儲からないから止める

2020.08.11 / コラム

婦人服専門の大手に勤めた後、独立して東京・世田谷の高級住宅街で婦人服の店を開業して25年になる人が、このほど店を畳むことを決めた。理由は緊急事態宣言解除後も太客だった高齢者がほとんど姿を見せなくなったことで売り上げが激減したためだ。

場所柄、既製服よりも10万円ぐらいのセミオーダーを買ってくれる客層が多かっただけに、経営が一気に悪化した。

顧客名簿を繰って近況伺いの電話営業も掛けてみた。

「もう、出歩かないので服も買わなくていい」

「流行に興味がなくなった。家にある服で十分」

と購買意欲がまるでないことが伝わってきた。

太客の一人に不動産会社の社長夫人がいた。その人とは30分以上も話し込んだ。

「今もずっと家にいるわよ。だって東京は感染者が増え続けて怖いもの。余計なところには出て行かないようにしているから、お洋服は不要不急のものだということが分かったわよ。それに誰が着たかも分からないものは試着もしたくないわ」

今回、世間話をする中で初めて分かったのが、不動産会社夫人は、単店だがパチンコ店も経営しているということだった。
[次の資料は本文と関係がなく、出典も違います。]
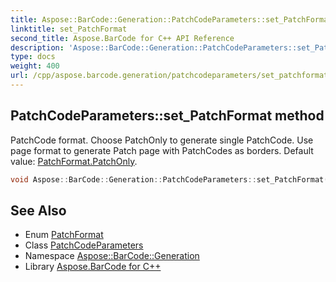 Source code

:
 ```yaml
---
title: Aspose::BarCode::Generation::PatchCodeParameters::set_PatchFormat method
linktitle: set_PatchFormat
second_title: Aspose.BarCode for C++ API Reference
description: 'Aspose::BarCode::Generation::PatchCodeParameters::set_PatchFormat method. PatchCode format. Choose PatchOnly to generate single PatchCode. Use page format to generate Patch page with PatchCodes as borders. Default value: PatchFormat.PatchOnly in C++.'
type: docs
weight: 400
url: /cpp/aspose.barcode.generation/patchcodeparameters/set_patchformat/
---
```

## PatchCodeParameters::set_PatchFormat method


PatchCode format. Choose PatchOnly to generate single PatchCode. Use page format to generate Patch page with PatchCodes as borders. Default value: [PatchFormat.PatchOnly](../../patchformat/).

```cpp
void Aspose::BarCode::Generation::PatchCodeParameters::set_PatchFormat(Aspose::BarCode::Generation::PatchFormat value)
```

## See Also

* Enum [PatchFormat](../../patchformat/)
* Class [PatchCodeParameters](../)
* Namespace [Aspose::BarCode::Generation](../../)
* Library [Aspose.BarCode for C++](../../../)
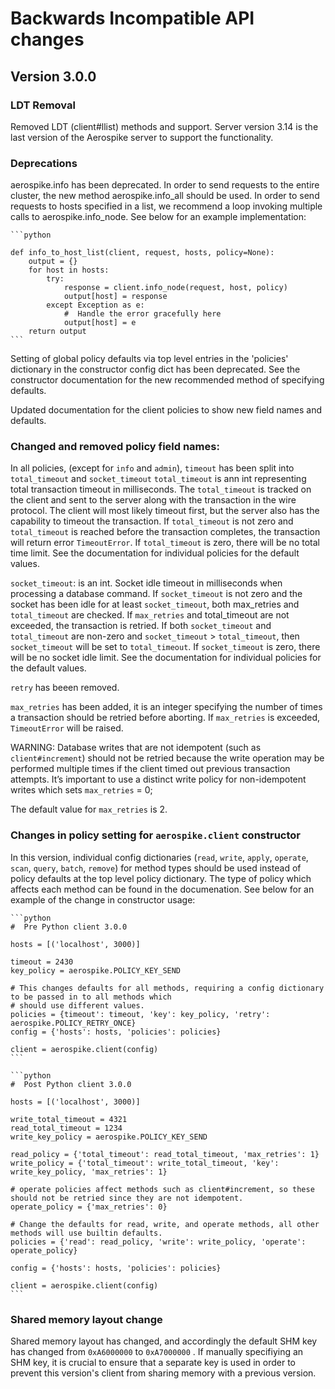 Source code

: # Backwards Incompatible API changes

## Version 3.0.0

### LDT Removal
Removed LDT (client#llist) methods and support. Server version 3.14 is the last version of the Aerospike server to support the functionality.

### Deprecations
aerospike.info has been deprecated. In order to send requests to the entire cluster, the new method aerospike.info_all should be used. In order to send requests to
hosts specified in a list, we recommend a  loop invoking multiple calls to aerospike.info_node. See below for an example implementation:

	```python

	def info_to_host_list(client, request, hosts, policy=None):
		output = {}
		for host in hosts:
		    try:
		        response = client.info_node(request, host, policy)
		        output[host] = response
		    except Exception as e:
		        #  Handle the error gracefully here
		        output[host] = e
		return output
    ```

Setting of global policy defaults via top level entries in the 'policies' dictionary in the constructor config dict has been deprecated. See the constructor documentation for the new recommended method of specifying defaults.

Updated documentation for the client policies to show new field names and defaults.


### Changed and removed policy field names:
In all policies, (except for `info` and `admin`), `timeout` has been split into `total_timeout` and `socket_timeout`
`total_timeout` is ann int representing total transaction timeout in milliseconds. The `total_timeout` is tracked on the client and sent to the server along with the transaction in the wire protocol. The client will most likely timeout first, but the server also has the capability to timeout the transaction. If `total_timeout` is not zero and `total_timeout` is reached before the transaction completes, the transaction will return error `TimeoutError`. If `total_timeout` is zero, there will be no total time limit. See the documentation for individual policies for the default values.

`socket_timeout`: is an int. Socket idle timeout in milliseconds when processing a database command. If `socket_timeout` is not zero and the socket has been idle for at least `socket_timeout`, both max_retries and `total_timeout` are checked. If `max_retries` and total_timeout are not exceeded, the transaction is retried. If both `socket_timeout` and `total_timeout` are non-zero and `socket_timeout` > `total_timeout`, then `socket_timeout` will be set to `total_timeout`. If `socket_timeout` is zero, there will be no socket idle limit. See the documentation for individual policies for the default values.

`retry` has beeen removed.

`max_retries` has been added, it is an integer specifying the number of times a transaction should be retried before aborting. If `max_retries` is exceeded, `TimeoutError` will be raised.

WARNING: Database writes that are not idempotent (such as `client#increment`) should not be retried because the write operation may be performed multiple times if the client timed out previous transaction attempts. It’s important to use a distinct write policy for non-idempotent writes which sets `max_retries` = 0;

The default value for `max_retries` is 2.

### Changes in policy setting for `aerospike.client` constructor
In this version, individual config dictionaries (`read`, `write`, `apply`, `operate`, `scan`, `query`, `batch`, `remove`) for method types should be used instead of policy defaults at the top level policy dictionary. The type of policy which affects each method can be found in the documenation. See below for an example of the change in constructor usage:

	```python
	#  Pre Python client 3.0.0

	hosts = [('localhost', 3000)]

	timeout = 2430
	key_policy = aerospike.POLICY_KEY_SEND

	# This changes defaults for all methods, requiring a config dictionary to be passed in to all methods which
	# should use different values.
	policies = {timeout': timeout, 'key': key_policy, 'retry': aerospike.POLICY_RETRY_ONCE}
	config = {'hosts': hosts, 'policies': policies}

	client = aerospike.client(config)
	```

	```python
	#  Post Python client 3.0.0

	hosts = [('localhost', 3000)]

	write_total_timeout = 4321
	read_total_timeout = 1234
	write_key_policy = aerospike.POLICY_KEY_SEND

	read_policy = {'total_timeout': read_total_timeout, 'max_retries': 1}
	write_policy = {'total_timeout': write_total_timeout, 'key': write_key_policy, 'max_retries': 1}

	# operate policies affect methods such as client#increment, so these should not be retried since they are not idempotent.
	operate_policy = {'max_retries': 0}

	# Change the defaults for read, write, and operate methods, all other methods will use builtin defaults.
	policies = {'read': read_policy, 'write': write_policy, 'operate': operate_policy}

	config = {'hosts': hosts, 'policies': policies}

	client = aerospike.client(config)
	```

### Shared memory layout change
Shared memory layout has changed, and accordingly the default SHM key has changed from `0xA6000000` to `0xA7000000` . If manually specifiying an
SHM key, it is crucial to ensure that a separate key is used in order to prevent this version's client from sharing memory with a previous version. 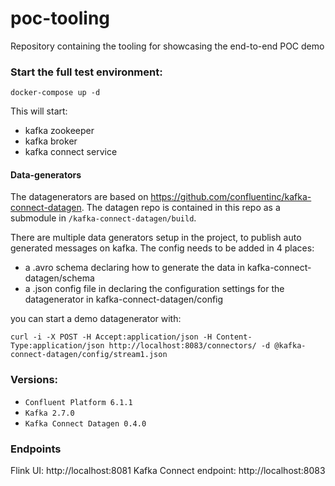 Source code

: # poc-tooling

Repository containing the tooling for showcasing the end-to-end POC demo

### Start the full test environment:
`docker-compose up -d`

This will start:
- kafka zookeeper
- kafka broker
- kafka connect service


#### Data-generators

The datagenerators are based on https://github.com/confluentinc/kafka-connect-datagen.
The datagen repo is contained in this repo as a submodule in `/kafka-connect-datagen/build`.

There are multiple data generators setup in the project, to publish auto generated messages on kafka.
The config needs to be added in 4 places:
- a .avro schema declaring how to generate the data in kafka-connect-datagen/schema
- a .json config file in declaring the configuration settings for the datagenerator in kafka-connect-datagen/config

you can start a demo datagenerator with:
```
curl -i -X POST -H Accept:application/json -H Content-Type:application/json http://localhost:8083/connectors/ -d @kafka-connect-datagen/config/stream1.json
```

### Versions:

- `Confluent Platform 6.1.1` 
- `Kafka 2.7.0`
- `Kafka Connect Datagen 0.4.0`



### Endpoints

Flink UI: http://localhost:8081
Kafka Connect endpoint: http://localhost:8083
規模は400台ほどで、緊急事態宣言中は休業していたが、不動産の賃貸収入があるので、ホールを閉めていても困ることはなかった。

ホールは数年前から息子に任せているが、「今どき大手チェーン以外、われわれのような弱小店はホール経営をやる時代ではない。ホール経営はコストと手間暇ばかりかかり儲かる時代ではない」とすっかりやる気を失っているようだ。

景気がよかった時代は日売り1000万円で、粗利は200万円、月6000万円の粗利が入り儲かったのも今や昔。

「儲かっている時代は客層にも目を瞑っていたけど、コロナの問題で休業要請を受けているにも関わらず営業しているホールに来る客層のレベルを見ていて、息子はつくづく嫌になった、と言っています。それで、ホールは年内で閉めるつもりよ。ホールの跡地にはテナントビルを建てる。今はパチンコよりも小売りの方が儲かる。テナントビルにすれば賃貸収入が入るし、その方が楽」

儲かるからやる。儲からないから止める。これは当たり前のことかも知れないが、そうやって異業種からパチンコ業界へ参入してきた企業の大半は、今や跡形もなく消えている。

最後に残るのは経営者を含めて社員も本当にパチンコのことが好きな人たちによって、ユーザーが喜んでくれる新しいパチンコに生まれ変わる努力をして、パチンコの明かりを灯し続けて欲しいものだ。